Tag Archives: bohumil hrabal

já assumi que não li nada que se veja durante o verão
mea culpa eu sei
no entanto
eu defendo a noção de que isso se compensa largamente
pela compra desenfreada de livros
sejam eles quais forem e de que nação
ora
a estrutura de férias que eu tive presta-se muito a esta história
de ter um livro de cada nação
e ao passar por praga
a bela impossivel praga
pareceu-me só de bom tom comprar livros de bohumil hrabal
venerável amigo que ia quando podia ao tigre dourado
beber do fumo e da confusão
e que com um livro só
escrito como se fosse fácil
quase me fez acreditar outra vez
na sociedade romântica
de viver
:
Nome: I Served the King of England
Autor: Bohumil Hrabal
Formato: 243 páginas
Dimensões (em centímetros): 1,6 x 19,6 x 13
Data de publicação: 1990 (1ª ed., 1971)
Descrição: So I learned that money could buy you not just a beautiful girl, money could buy you poetry too.
Tipos de letra: ?
Primeira frase do livro: When I started to work at the Golden Prague Hotel, the boss took hold of my left ear, pulled me up, and said, You’re a busboy here, so remember, you don’t see anything and you don’t hear anything.

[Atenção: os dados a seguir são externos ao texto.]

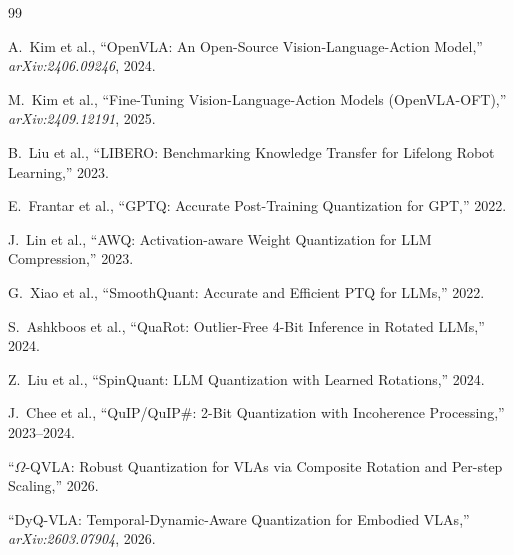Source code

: \documentclass[conference]{IEEEtran}
\begin{document}
\begin{thebibliography}{99}

  A.~Kim et al., ``OpenVLA: An Open-Source Vision-Language-Action Model,''
  \textit{arXiv:2406.09246}, 2024.

  M.~Kim et al., ``Fine-Tuning Vision-Language-Action Models (OpenVLA-OFT),''
  \textit{arXiv:2409.12191}, 2025.

  B.~Liu et al., ``LIBERO: Benchmarking Knowledge Transfer for Lifelong Robot Learning,'' 2023.

  E.~Frantar et al., ``GPTQ: Accurate Post-Training Quantization for GPT,'' 2022.

  J.~Lin et al., ``AWQ: Activation-aware Weight Quantization for LLM Compression,'' 2023.

  G.~Xiao et al., ``SmoothQuant: Accurate and Efficient PTQ for LLMs,'' 2022.

  S.~Ashkboos et al., ``QuaRot: Outlier-Free 4-Bit Inference in Rotated LLMs,'' 2024.

  Z.~Liu et al., ``SpinQuant: LLM Quantization with Learned Rotations,'' 2024.

  J.~Chee et al., ``QuIP/QuIP\#: 2-Bit Quantization with Incoherence Processing,'' 2023--2024.

  ``$\Omega$-QVLA: Robust Quantization for VLAs via Composite Rotation and Per-step Scaling,''
  2026.

  ``DyQ-VLA: Temporal-Dynamic-Aware Quantization for Embodied VLAs,''
  \textit{arXiv:2603.07904}, 2026.

\end{thebibliography}
\end{document}
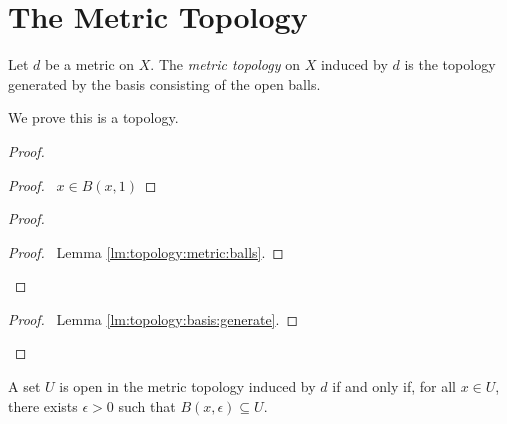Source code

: \section{The Metric Topology}

\begin{df}
  Let $d$ be a metric on $X$. The \emph{metric topology} on $X$ induced by
  $d$ is the topology generated by the basis consisting of the open balls.

  We prove this is a topology.
\end{df}

\begin{proof}
  \pf
  \begin{proof}
    \pf\ $x \in B(x, 1)$
  \end{proof}
  \begin{proof}
    \begin{proof}
      \pf\ Lemma \ref{lm:topology:metric:balls}.
    \end{proof}
  \end{proof}
  \qedstep
  \begin{proof}
    \pf\ Lemma \ref{lm:topology:basis:generate}.
  \end{proof}
\end{proof}

\begin{lm}
  \label{lm:topology:metric:open}
  A set $U$ is open in the metric topology induced by $d$ if and only if, for
  all $x \in U$, there exists $\epsilon > 0$ such that $B(x, \epsilon)
  \subseteq
  U$.
\end{lm}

Última frase do livro: (…) and the medal gave me strength to write this story out for readers, this story of how the unbelievable came true.
Dedicatória: Não
:
sigo para outro amigo agora
que visitei em paris

:
We went to a spruce tree, a beautiful spruce surrounded by cut boughs piled halfway up the trunk, and we cut down more boughs and piled them even higher. Finally two workers came with a cross-cut saw, and the professor told me this was not just an ordinary spruce tree, but a resonating spruce. As proof, he pulled a tuning fork out of his briefcase, struck it on the tree, then held it agains the trunk and made me put my ear against the tree and listen. It sounded wonderful, giving off a very light, luminous, heavenly sound. So we stood there embracing the spruce while the girl sat on a stump smoking and wearing an expression not of indiference but of boredom and exasperation. Her eyes turned accusingly to heaven, as if heaven itself were to blame for her boredom here on earth, while I slid down to my knees and put my arms around the trunk, which was reverberating louder than a telegraph pole. When the workers knelt to cut it, I climbed up on the mound of boughs piled up around the tree and listened, and as the saw bit into the wood a loud wail rose through the spruce, and the graceful sound that I’d been hearing was overwhelmed by the sound of the saw as the trunk complained that they were slicing into its body. The professor hollered at me to come down, so I did, and in a while the spruce tilted, hesitated for a moment, and then with a cry that came from its very roots began to fall. Its fall was cushioned by the boughs, as though it were falling into outstretched arms that prevented it, as the professor explained, from breaking and losing its music. Spruces like this one were rare, and it was up to us now to trim the branches and then, according to a plan he had with him, carefully saw the tree into lengths and carry it gently on a feathery bed of boughs to the factory. There it would be sawed into planks, then into boards, then into thin sheets to be used in making violins and cello. But the main thing was to find the sheets of wood that still had the music inside them.